Is there any difference when I allocate multiple small SSBOs for usage in compute shaders over a big one, internally mapped to many arrays?

By the difference I mean the read/write performance. Does the GPU memory even care about the SSBO partitioning or does it handle everything uniformly.

Here is an example in shader:

layout (std430, binding=1) buffer bufferA
{int elementsA[]};

layout (std430, binding=2) buffer bufferB
{int elementsB[]};
...

//VS

layout (std430, binding=1) buffer buffers
{
int elementsA[MAXCOUNT_A];
int elementsB[MAXCOUNT_B];
...
};

One big buffer would avoid the need of many allocations from CPU side and result in a cleaner code, leaving the memory partitioning to the shader code. Of course I'd need to specify maximum size for each array representing a buffer which might result in needless memory allocation. I am however more concerned about the runtime access speed.

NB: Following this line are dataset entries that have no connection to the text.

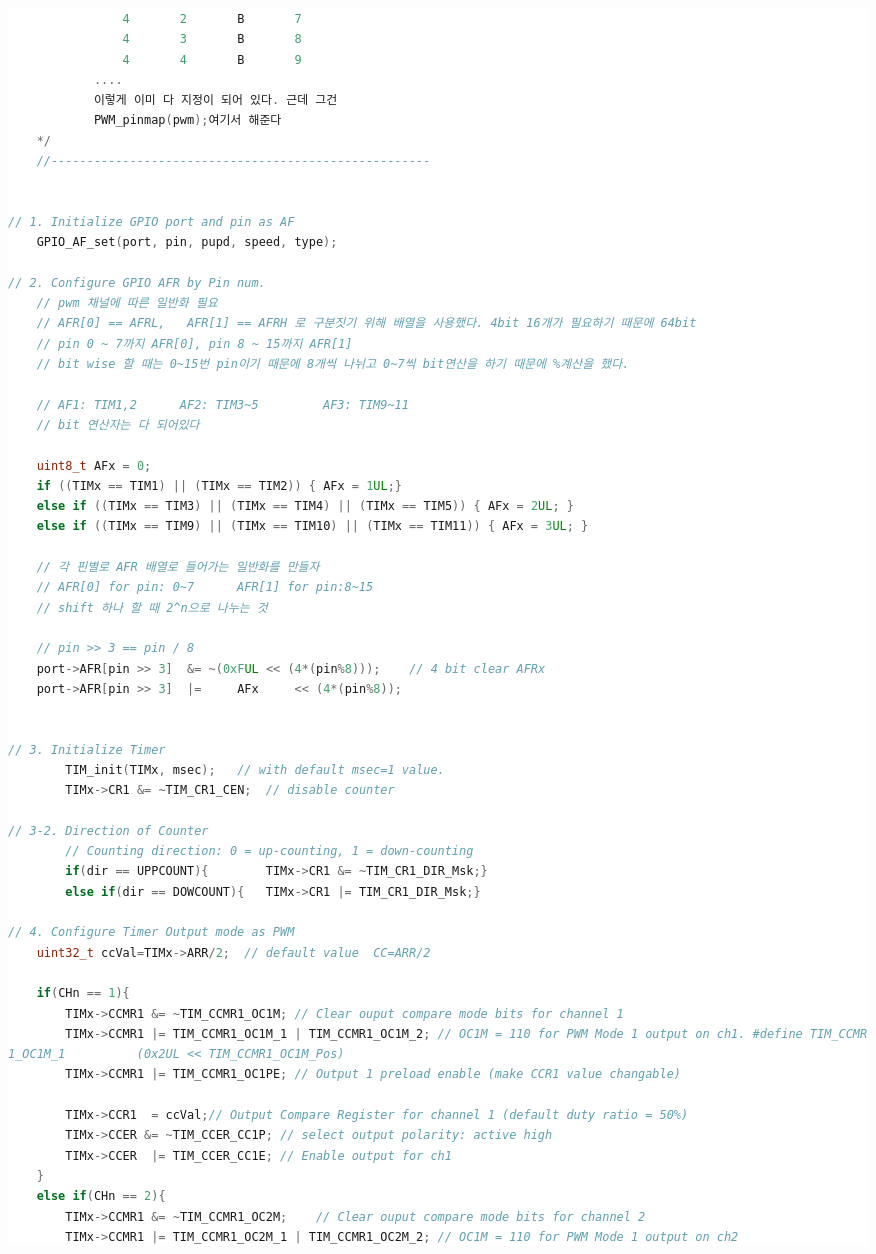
 ```c
				4		2		B		7
				4		3		B		8
				4		4		B		9
			.... 
			이렇게 이미 다 지정이 되어 있다. 근데 그건 
			PWM_pinmap(pwm);여기서 해준다
	*/
	//-----------------------------------------------------	


// 1. Initialize GPIO port and pin as AF
	GPIO_AF_set(port, pin, pupd, speed, type);
	
// 2. Configure GPIO AFR by Pin num.		
	// pwm 채널에 따른 일반화 필요
	// AFR[0] == AFRL,   AFR[1] == AFRH 로 구분짓기 위해 배열을 사용했다. 4bit 16개가 필요하기 때문에 64bit
	// pin 0 ~ 7까지 AFR[0], pin 8 ~ 15까지 AFR[1]
	// bit wise 할 때는 0~15번 pin이기 때문에 8개씩 나뉘고 0~7씩 bit연산을 하기 때문에 %계산을 했다.
	
	// AF1: TIM1,2		AF2: TIM3~5			AF3: TIM9~11
	// bit 연산자는 다 되어있다

	uint8_t AFx = 0;
	if ((TIMx == TIM1) || (TIMx == TIM2)) { AFx = 1UL;}
	else if ((TIMx == TIM3) || (TIMx == TIM4) || (TIMx == TIM5)) { AFx = 2UL; }
	else if ((TIMx == TIM9) || (TIMx == TIM10) || (TIMx == TIM11)) { AFx = 3UL; }

	// 각 핀별로 AFR 배열로 들어가는 일반화를 만들자
	// AFR[0] for pin: 0~7		AFR[1] for pin:8~15
	// shift 하나 할 때 2^n으로 나누는 것
	
	// pin >> 3 == pin / 8
	port->AFR[pin >> 3]	 &= ~(0xFUL	<< (4*(pin%8)));	// 4 bit clear AFRx
	port->AFR[pin >> 3]	 |= 	AFx 	<< (4*(pin%8));          						

	
// 3. Initialize Timer 
		TIM_init(TIMx, msec);	// with default msec=1 value.		
		TIMx->CR1 &= ~TIM_CR1_CEN;	// disable counter
    
// 3-2. Direction of Counter
		// Counting direction: 0 = up-counting, 1 = down-counting
		if(dir == UPPCOUNT){		TIMx->CR1 &= ~TIM_CR1_DIR_Msk;}
		else if(dir == DOWCOUNT){	TIMx->CR1 |= TIM_CR1_DIR_Msk;}
			
// 4. Configure Timer Output mode as PWM
	uint32_t ccVal=TIMx->ARR/2;  // default value  CC=ARR/2
		
	if(CHn == 1){
		TIMx->CCMR1 &= ~TIM_CCMR1_OC1M; // Clear ouput compare mode bits for channel 1
		TIMx->CCMR1 |= TIM_CCMR1_OC1M_1 | TIM_CCMR1_OC1M_2;	// OC1M = 110 for PWM Mode 1 output on ch1. #define TIM_CCMR1_OC1M_1          (0x2UL << TIM_CCMR1_OC1M_Pos)
		TIMx->CCMR1	|= TIM_CCMR1_OC1PE; // Output 1 preload enable (make CCR1 value changable)
		
		TIMx->CCR1  = ccVal;// Output Compare Register for channel 1 (default duty ratio = 50%)		
		TIMx->CCER &= ~TIM_CCER_CC1P; // select output polarity: active high	
		TIMx->CCER  |= TIM_CCER_CC1E; // Enable output for ch1
	}
	else if(CHn == 2){
		TIMx->CCMR1 &= ~TIM_CCMR1_OC2M;    // Clear ouput compare mode bits for channel 2
		TIMx->CCMR1 |= TIM_CCMR1_OC2M_1 | TIM_CCMR1_OC2M_2;	// OC1M = 110 for PWM Mode 1 output on ch2
```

Is this merging even a good practice? Now in my code I am getting too much small buffer allocations which kind of ugly :D.

Upvotes: 2

Views: 2678

Answers (1)

Michael IV
Michael IV

Reputation: 11436

GPU memory cares of what type of data storage you use. You must first ask yourself,why you need SSBOs in general? SSBO data maybe stored in global memory on GPU,whereas UBOs are in on chip shared memory,access to which is much faster. I would use SSBOs for really HUGE amount of data,where your application cannot live with UBO blocks size limits.

Now,regarding your question - you must try and profile. It is hard to tell if you're going to gain by using several buffers or just one. But,I would go for one long buffer,as it requires less bookkeeping,takes less binding slots, and will probably perform faster due to spatial locality of the data in video memory. But I leave the actual test to you.